5. The power is $P = W/(\Delta t)$. Since the velocity is constant, $W_{\rm net}=0$ (net force is zero or no change in kinetic energy), so the work done by the forklift is the work done against gravity ($mgh$). $P=(11760\,{\rm J})/(5.0\,{\rm s}) = 2352$W.

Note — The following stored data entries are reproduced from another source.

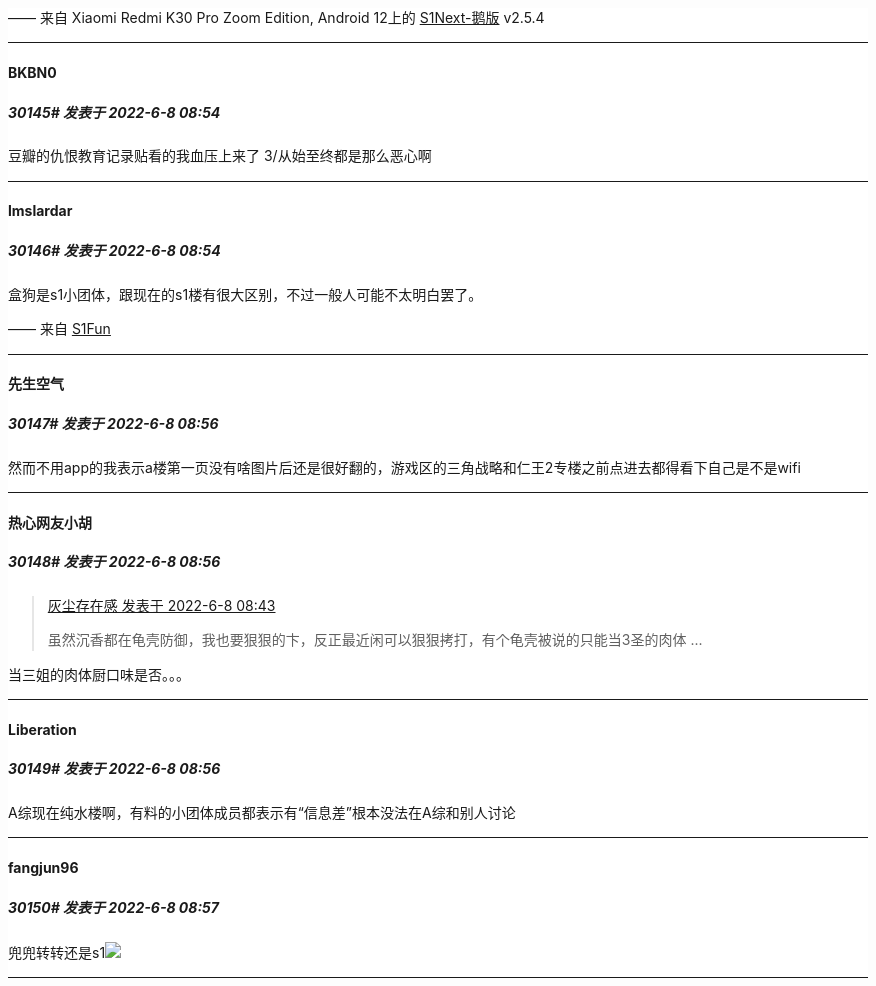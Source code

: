—— 来自 Xiaomi Redmi K30 Pro Zoom Edition, Android 12上的 [S1Next-鹅版](https://github.com/ykrank/S1-Next/releases) v2.5.4



*****

####  BKBN0  
##### 30145#       发表于 2022-6-8 08:54

豆瓣的仇恨教育记录贴看的我血压上来了 3/从始至终都是那么恶心啊

*****

####  lmslardar  
##### 30146#       发表于 2022-6-8 08:54

盒狗是s1小团体，跟现在的s1楼有很大区别，不过一般人可能不太明白罢了。

—— 来自 [S1Fun](https://s1fun.koalcat.com)

*****

####  先生空气  
##### 30147#       发表于 2022-6-8 08:56

然而不用app的我表示a楼第一页没有啥图片后还是很好翻的，游戏区的三角战略和仁王2专楼之前点进去都得看下自己是不是wifi

*****

####  热心网友小胡  
##### 30148#       发表于 2022-6-8 08:56

<blockquote><a href="httphttps://bbs.saraba1st.com/2b/forum.php?mod=redirect&amp;goto=findpost&amp;pid=56169360&amp;ptid=2070127" target="_blank">灰尘存在感 发表于 2022-6-8 08:43</a>

虽然沉香都在龟壳防御，我也要狠狠的卞，反正最近闲可以狠狠拷打，有个龟壳被说的只能当3圣的肉体 ...</blockquote>
当三姐的肉体厨口味是否。。。

*****

####  Liberation  
##### 30149#       发表于 2022-6-8 08:56

A综现在纯水楼啊，有料的小团体成员都表示有“信息差”根本没法在A综和别人讨论

*****

####  fangjun96  
##### 30150#       发表于 2022-6-8 08:57

兜兜转转还是s1<img src="https://static.saraba1st.com/image/smiley/face2017/072.png" referrerpolicy="no-referrer">



*****
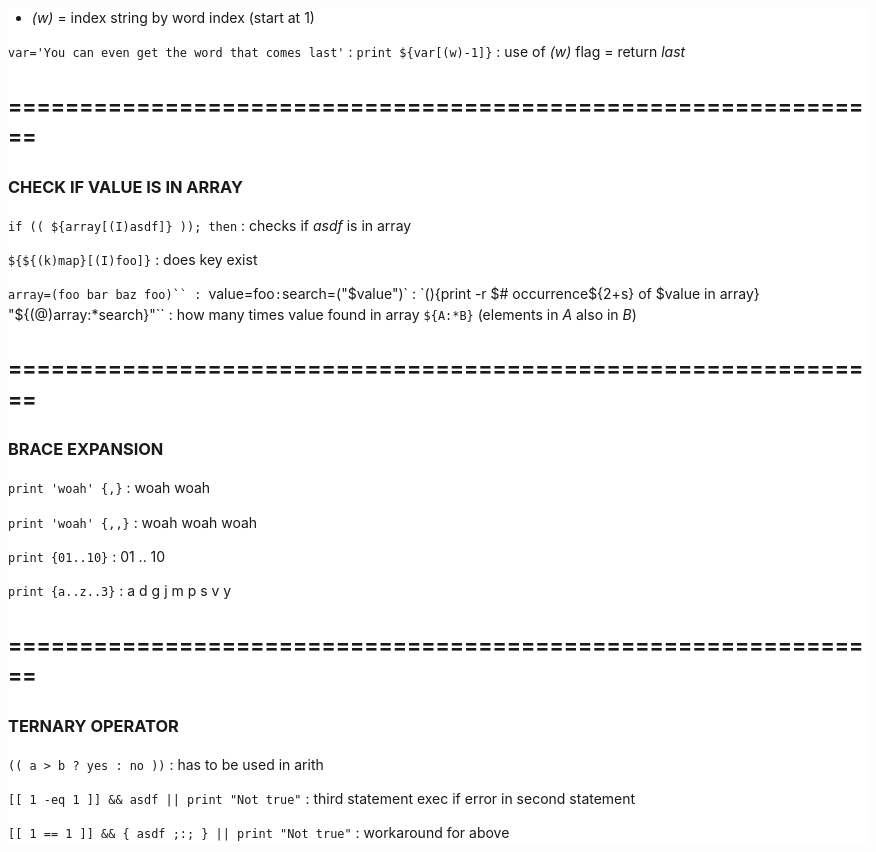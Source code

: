 + *(w)* = index string by word index (start at 1)

`var='You can even get the word that comes last'`
: `print ${var[(w)-1]}`
: use of *(w)* flag = return *last*

## ==============================================================

### CHECK IF VALUE IS IN ARRAY

`if (( ${array[(I)asdf]} )); then`
: checks if *asdf* is in array

`${${(k)map}[(I)foo]}`
: does key exist

`array=(foo bar baz foo)``
: `value=foo`
: `search=("$value")`
: `(){print -r $# occurrence${2+s} of $value in array} "${(@)array:*search}"``
: how many times value found in array `${A:*B}` (elements in *A* also in *B*)

## ==============================================================

### BRACE EXPANSION

`print 'woah' {,}`
: woah woah

`print 'woah' {,,}`
: woah woah woah

`print {01..10}`
: 01 .. 10

`print {a..z..3}`
: a d g j m p s v y

## ==============================================================

### TERNARY OPERATOR

`(( a > b ? yes : no ))`
: has to be used in arith

`[[ 1 -eq 1 ]] && asdf || print "Not true"`
: third statement exec if error in second statement

`[[ 1 == 1 ]] && { asdf ;:; } || print "Not true"`
: workaround for above

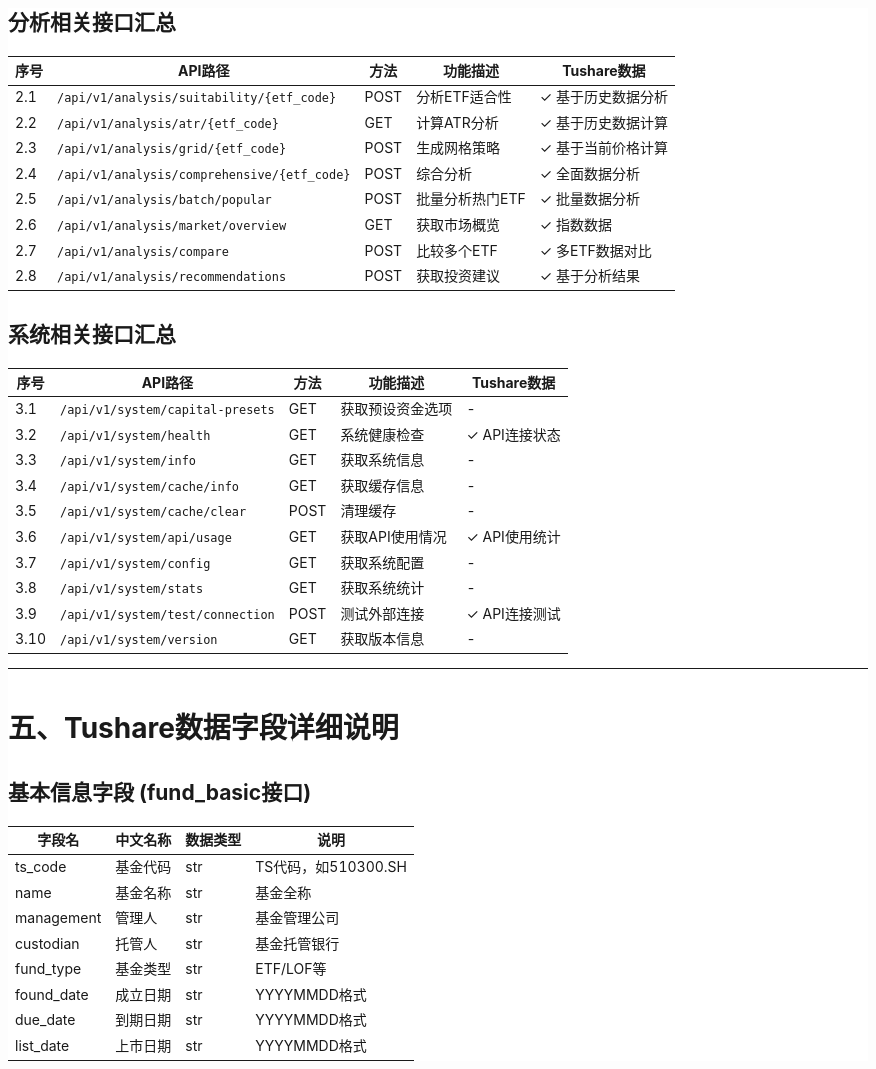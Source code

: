 ## 分析相关接口汇总

| 序号 | API路径 | 方法 | 功能描述 | Tushare数据 |
|------|---------|------|----------|-------------|
| 2.1 | `/api/v1/analysis/suitability/{etf_code}` | POST | 分析ETF适合性 | ✓ 基于历史数据分析 |
| 2.2 | `/api/v1/analysis/atr/{etf_code}` | GET | 计算ATR分析 | ✓ 基于历史数据计算 |
| 2.3 | `/api/v1/analysis/grid/{etf_code}` | POST | 生成网格策略 | ✓ 基于当前价格计算 |
| 2.4 | `/api/v1/analysis/comprehensive/{etf_code}` | POST | 综合分析 | ✓ 全面数据分析 |
| 2.5 | `/api/v1/analysis/batch/popular` | POST | 批量分析热门ETF | ✓ 批量数据分析 |
| 2.6 | `/api/v1/analysis/market/overview` | GET | 获取市场概览 | ✓ 指数数据 |
| 2.7 | `/api/v1/analysis/compare` | POST | 比较多个ETF | ✓ 多ETF数据对比 |
| 2.8 | `/api/v1/analysis/recommendations` | POST | 获取投资建议 | ✓ 基于分析结果 |

## 系统相关接口汇总

| 序号 | API路径 | 方法 | 功能描述 | Tushare数据 |
|------|---------|------|----------|-------------|
| 3.1 | `/api/v1/system/capital-presets` | GET | 获取预设资金选项 | - |
| 3.2 | `/api/v1/system/health` | GET | 系统健康检查 | ✓ API连接状态 |
| 3.3 | `/api/v1/system/info` | GET | 获取系统信息 | - |
| 3.4 | `/api/v1/system/cache/info` | GET | 获取缓存信息 | - |
| 3.5 | `/api/v1/system/cache/clear` | POST | 清理缓存 | - |
| 3.6 | `/api/v1/system/api/usage` | GET | 获取API使用情况 | ✓ API使用统计 |
| 3.7 | `/api/v1/system/config` | GET | 获取系统配置 | - |
| 3.8 | `/api/v1/system/stats` | GET | 获取系统统计 | - |
| 3.9 | `/api/v1/system/test/connection` | POST | 测试外部连接 | ✓ API连接测试 |
| 3.10 | `/api/v1/system/version` | GET | 获取版本信息 | - |

---

# 五、Tushare数据字段详细说明

## 基本信息字段 (fund_basic接口)

| 字段名 | 中文名称 | 数据类型 | 说明 |
|--------|----------|----------|------|
| ts_code | 基金代码 | str | TS代码，如510300.SH |
| name | 基金名称 | str | 基金全称 |
| management | 管理人 | str | 基金管理公司 |
| custodian | 托管人 | str | 基金托管银行 |
| fund_type | 基金类型 | str | ETF/LOF等 |
| found_date | 成立日期 | str | YYYYMMDD格式 |
| due_date | 到期日期 | str | YYYYMMDD格式 |
| list_date | 上市日期 | str | YYYYMMDD格式 |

6. The average force can be found from the impulse: $\vec{F}_{\rm ave}(\Delta t) = \vec{p}_{f} - \vec{p}_{i}$, where $\vec{p}_{i}=3.5\,{\rm kg\,m/s}\,\hat{x}$ and $\vec{p}_{f}=-7.0\,{\rm kg\,m/s}\,\hat{x}$. Then with $\Delta t = 0.010$s, you get that $\vec{F}_{\rm ave}=-1050\,{\rm N}$. (Note that the negative sign indicates the arbitrary choice of direction as positive toward the batter and negative away from the batter.)

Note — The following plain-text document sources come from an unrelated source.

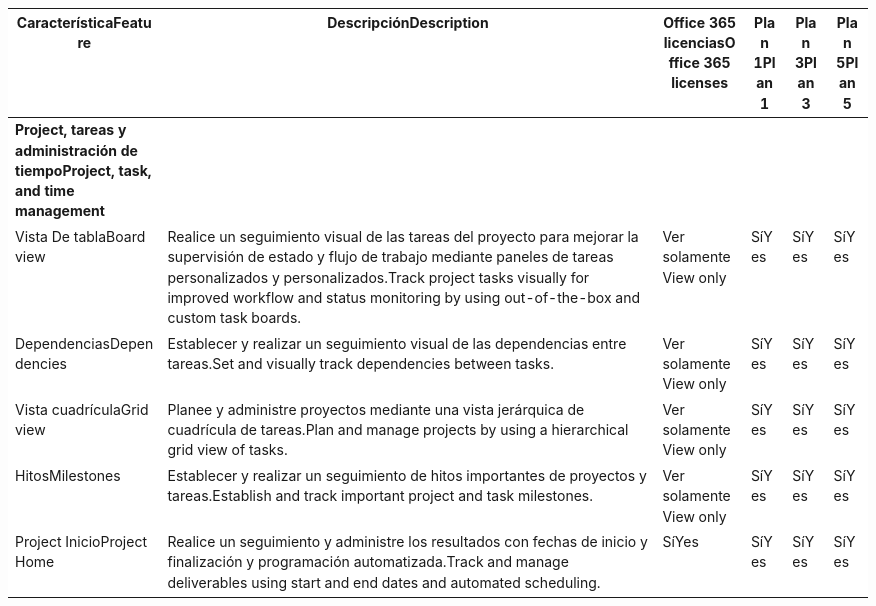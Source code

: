 | <span data-ttu-id="b2d4f-176">Característica</span><span class="sxs-lookup"><span data-stu-id="b2d4f-176">Feature</span></span> | <span data-ttu-id="b2d4f-177">Descripción</span><span class="sxs-lookup"><span data-stu-id="b2d4f-177">Description</span></span> | <span data-ttu-id="b2d4f-178">Office 365 licencias</span><span class="sxs-lookup"><span data-stu-id="b2d4f-178">Office 365 licenses</span></span> | <span data-ttu-id="b2d4f-179">Plan 1</span><span class="sxs-lookup"><span data-stu-id="b2d4f-179">Plan 1</span></span> | <span data-ttu-id="b2d4f-180">Plan 3</span><span class="sxs-lookup"><span data-stu-id="b2d4f-180">Plan 3</span></span> | <span data-ttu-id="b2d4f-181">Plan 5</span><span class="sxs-lookup"><span data-stu-id="b2d4f-181">Plan 5</span></span> |
|--------|-----------------------------|--------------|------------|------------|------------|
|<span data-ttu-id="b2d4f-182">**Project, tareas y administración de tiempo**</span><span class="sxs-lookup"><span data-stu-id="b2d4f-182">**Project, task, and time management**</span></span>||||||
|<span data-ttu-id="b2d4f-183">Vista De tabla</span><span class="sxs-lookup"><span data-stu-id="b2d4f-183">Board view</span></span> | <span data-ttu-id="b2d4f-184">Realice un seguimiento visual de las tareas del proyecto para mejorar la supervisión de estado y flujo de trabajo mediante paneles de tareas personalizados y personalizados.</span><span class="sxs-lookup"><span data-stu-id="b2d4f-184">Track project tasks visually for improved workflow and status monitoring by using out-of-the-box and custom task boards.</span></span>| <span data-ttu-id="b2d4f-185">Ver solamente</span><span class="sxs-lookup"><span data-stu-id="b2d4f-185">View only</span></span> | <span data-ttu-id="b2d4f-186">Sí</span><span class="sxs-lookup"><span data-stu-id="b2d4f-186">Yes</span></span> | <span data-ttu-id="b2d4f-187">Sí</span><span class="sxs-lookup"><span data-stu-id="b2d4f-187">Yes</span></span>| <span data-ttu-id="b2d4f-188">Sí</span><span class="sxs-lookup"><span data-stu-id="b2d4f-188">Yes</span></span>|
|<span data-ttu-id="b2d4f-189">Dependencias</span><span class="sxs-lookup"><span data-stu-id="b2d4f-189">Dependencies</span></span> | <span data-ttu-id="b2d4f-190">Establecer y realizar un seguimiento visual de las dependencias entre tareas.</span><span class="sxs-lookup"><span data-stu-id="b2d4f-190">Set and visually track dependencies between tasks.</span></span>| <span data-ttu-id="b2d4f-191">Ver solamente</span><span class="sxs-lookup"><span data-stu-id="b2d4f-191">View only</span></span> | <span data-ttu-id="b2d4f-192">Sí</span><span class="sxs-lookup"><span data-stu-id="b2d4f-192">Yes</span></span> | <span data-ttu-id="b2d4f-193">Sí</span><span class="sxs-lookup"><span data-stu-id="b2d4f-193">Yes</span></span>| <span data-ttu-id="b2d4f-194">Sí</span><span class="sxs-lookup"><span data-stu-id="b2d4f-194">Yes</span></span>|
|<span data-ttu-id="b2d4f-195">Vista cuadrícula</span><span class="sxs-lookup"><span data-stu-id="b2d4f-195">Grid view</span></span> | <span data-ttu-id="b2d4f-196">Planee y administre proyectos mediante una vista jerárquica de cuadrícula de tareas.</span><span class="sxs-lookup"><span data-stu-id="b2d4f-196">Plan and manage projects by using a hierarchical grid view of tasks.</span></span> | <span data-ttu-id="b2d4f-197">Ver solamente</span><span class="sxs-lookup"><span data-stu-id="b2d4f-197">View only</span></span> | <span data-ttu-id="b2d4f-198">Sí</span><span class="sxs-lookup"><span data-stu-id="b2d4f-198">Yes</span></span> | <span data-ttu-id="b2d4f-199">Sí</span><span class="sxs-lookup"><span data-stu-id="b2d4f-199">Yes</span></span> | <span data-ttu-id="b2d4f-200">Sí</span><span class="sxs-lookup"><span data-stu-id="b2d4f-200">Yes</span></span> |
|<span data-ttu-id="b2d4f-201">Hitos</span><span class="sxs-lookup"><span data-stu-id="b2d4f-201">Milestones</span></span> | <span data-ttu-id="b2d4f-202">Establecer y realizar un seguimiento de hitos importantes de proyectos y tareas.</span><span class="sxs-lookup"><span data-stu-id="b2d4f-202">Establish and track important project and task milestones.</span></span>|<span data-ttu-id="b2d4f-203">Ver solamente</span><span class="sxs-lookup"><span data-stu-id="b2d4f-203">View only</span></span> | <span data-ttu-id="b2d4f-204">Sí</span><span class="sxs-lookup"><span data-stu-id="b2d4f-204">Yes</span></span> | <span data-ttu-id="b2d4f-205">Sí</span><span class="sxs-lookup"><span data-stu-id="b2d4f-205">Yes</span></span> | <span data-ttu-id="b2d4f-206">Sí</span><span class="sxs-lookup"><span data-stu-id="b2d4f-206">Yes</span></span> |
|<span data-ttu-id="b2d4f-207">Project Inicio</span><span class="sxs-lookup"><span data-stu-id="b2d4f-207">Project Home</span></span> | <span data-ttu-id="b2d4f-208">Realice un seguimiento y administre los resultados con fechas de inicio y finalización y programación automatizada.</span><span class="sxs-lookup"><span data-stu-id="b2d4f-208">Track and manage deliverables using start and end dates and automated scheduling.</span></span>| <span data-ttu-id="b2d4f-209">Sí</span><span class="sxs-lookup"><span data-stu-id="b2d4f-209">Yes</span></span> | <span data-ttu-id="b2d4f-210">Sí</span><span class="sxs-lookup"><span data-stu-id="b2d4f-210">Yes</span></span> | <span data-ttu-id="b2d4f-211">Sí</span><span class="sxs-lookup"><span data-stu-id="b2d4f-211">Yes</span></span> | <span data-ttu-id="b2d4f-212">Sí</span><span class="sxs-lookup"><span data-stu-id="b2d4f-212">Yes</span></span> |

7. This is an ``explosion'' momentum problem. Momentum is conserved between just before and just after the shot because the net external force on the system is zero. The initial total system momentum (rifle plus bullet) is zero (at rest): $\vec{p}_{\rm tot,i}=0$, so the total momentum just after the shot is also zero: $\vec{p}_{\rm tot,f}=0$
   
   $$\vec{p}_{\rm rifle,f} + \vec{p}_{\rm bullet,f} = 0$$
   
   
   
   
   $$m_{\rm r}\vec{v}_{\rm r,f} + m_{\rm b}\vec{v}_{\rm b,f} = 0$$
   
   
   Therefore,
   
   $$\vec{v}_{\rm r,f} = - \frac{m_{\rm b}\vec{v}_{\rm b,f}}{m_{\rm r}}$$
   
   
   If we take the bullet's direction as the positive $\hat{x}$ direction, this becomes
   
   $$\vec{v}_{\rm r,f} = - \frac{(0.010\,{\rm kg}) (900\,{\rm m/s}\,\hat{x})}{2.0\,{\rm kg}} = -4.5\,{\rm m/s}\,\hat{x}$$
   
   
   (The speed is then 4.5m/s.)

8. Again, momentum is conserved between just before and just after the collision because the net external force is zero. So $\vec{p}_{\rm tot,f}=\vec{p}_{\rm tot,i}$.
   
   $$\vec{p}_{\rm tot,i} = \vec{p}_{\rm car,i} + \vec{p}_{\rm truck,i}$$
   
   
   
   
   $$\vec{p}_{\rm tot,i} = (3.6\times 10^{4}{\rm kg\,m/s})\,\hat{x... ...rm kg\,m/s})\,\hat{x} = 6.6\times 10^{4}{\rm kg\,m/s})\,\hat{x}$$
   
   
   and
   
   $$\vec{p}_{\rm tot,f} = \vec{p}_{\rm car,f} + \vec{p}_{\rm truck,f}$$
   
   
   but the car and truck have the same velocity because they are stuck together, so
   
   $$\vec{p}_{\rm tot,f} = (m_{\rm car}+m_{\rm truck}) \vec{v}_{\rm f}$$
   
   
   Then use $\vec{p}_{\rm tot,f}=\vec{p}_{\rm tot,i}$ and solve for $\vec{v}_{\rm f}$ ( = 14.7m/s).